Current assignee: University of Science and Technology of China USTC
Priority date: 2021-06-29
Filing date: 2021-06-29
Publication date: 2022-09-02
Anticipated expiration: 2041-06-29
Also published as: CN113392798A

Abstract

The invention discloses a multi-model selection and fusion method for optimizing action recognition precision under resource limitation, which belongs to the field of intelligent perception and multi-mode fusion and comprises the following steps: step 1, modeling resource limiting parameters and resource parameters of a single action recognition model; step 2, training an actor-critic reinforcement learning model to obtain an actor network serving as an online selection model and a critic network serving as a value scoring model; and 3, operating corresponding models according to the model combination, and fusing the recognition results of the models to serve as final recognition results. The method has the advantages that strictly orthogonal resource constraint can be processed, data in various modes and various models can be fused and utilized, and compared with a direct end-to-end fusion mode, the method can achieve higher precision under the condition of lower resource occupation. The method can be applied to action recognition in a multi-modal environment when resources are limited, such as scenes of smart home, patient care, unmanned driving and the like.

Description

Multi-model selection and fusion method for optimizing motion recognition precision under resource limitation

Technical Field

The invention relates to the field of intelligent behavior perception, in particular to a multi-model selection and fusion method for optimizing motion recognition accuracy under resource limitation.

Background

With the development of intelligent sensing equipment and artificial intelligence recognition technology, intelligent behavior sensing is receiving more and more attention.
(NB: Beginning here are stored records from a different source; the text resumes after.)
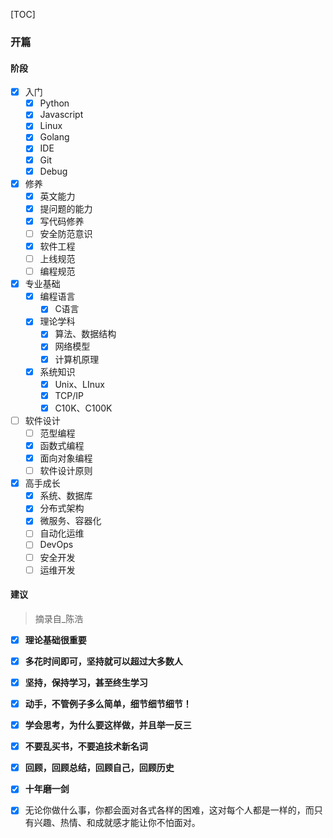 [TOC]

### 开篇

#### 阶段

- [x] 入门
    - [x] Python
    - [x] Javascript
    - [x] Linux
    - [x] Golang
    - [x] IDE
    - [x] Git
    - [x] Debug
- [x] 修养
    - [x] 英文能力
    - [x] 提问题的能力
    - [x] 写代码修养
    - [ ] 安全防范意识
    - [x] 软件工程
    - [ ] 上线规范
    - [ ] 编程规范
- [x] 专业基础
    - [x] 编程语言
        - [x] C语言
    - [x] 理论学科
        - [x] 算法、数据结构
        - [x] 网络模型
        - [x] 计算机原理
    - [x] 系统知识
        - [x] Unix、LInux
        - [x] TCP/IP
        - [x] C10K、C100K
- [ ] 软件设计
    - [ ] 范型编程
    - [x] 函数式编程
    - [x] 面向对象编程
    - [ ] 软件设计原则
- [x] 高手成长
    - [x] 系统、数据库
    - [x] 分布式架构
    - [x] 微服务、容器化
    - [ ] 自动化运维
    - [ ] DevOps
    - [ ] 安全开发
    - [ ] 运维开发

#### 建议

> 摘录自_陈浩

- [x] **理论基础很重要**
- [x] **多花时间即可，坚持就可以超过大多数人**
- [x] **坚持，保持学习，甚至终生学习**
- [x] **动手，不管例子多么简单，细节细节细节！**
- [x] **学会思考，为什么要这样做，并且举一反三**
- [x] **不要乱买书，不要追技术新名词**
- [x] **回顾，回顾总结，回顾自己，回顾历史**
- [x] **十年磨一剑**
- [x] 无论你做什么事，你都会面对各式各样的困难，这对每个人都是一样的，而只有兴趣、热情、和成就感才能让你不怕面对。

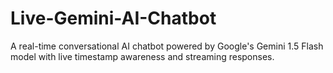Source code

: # Live-Gemini-AI-Chatbot
A real-time conversational AI chatbot powered by Google's Gemini 1.5 Flash model with live timestamp awareness and streaming responses.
For multi-modal perception scenes, such as smart homes, patient nursing, unmanned driving and other scenes, recognition results of multiple models are fused to improve recognition accuracy of multi-modal perception data collected in the scenes, so that opportunities are brought, and meanwhile, new challenges are provided.

The existing intelligent behavior perception methods are mainly divided into the following methods: 1) a method aiming at improving precision; 2) to balance resource consumption and accuracy. The former method focuses on the final recognition accuracy without considering the overhead of resources. The latter approach takes into account resource constraints, such as device occupancy, energy consumption, and the like.

However, the existing method for balancing resource consumption and precision only qualitatively considers energy consumption, but does not consider more strict and quantitative resource limitations, such as memory occupation, time delay caused by calculation time, and the like. In addition, the existing method for balancing resource consumption and precision only involves the fusion of two models or two modalities, and the fusion of more than two models or modalities is not realized.

Disclosure of Invention

Aiming at the problems in the prior art, the invention aims to provide a multi-model selection and fusion method for optimizing action recognition accuracy under resource limitation, which can solve the problems that the existing intelligent perception recognition method for balancing resource consumption and accuracy does not consider more strict quantitative resource limitation and only involves two models or two modes for fusion.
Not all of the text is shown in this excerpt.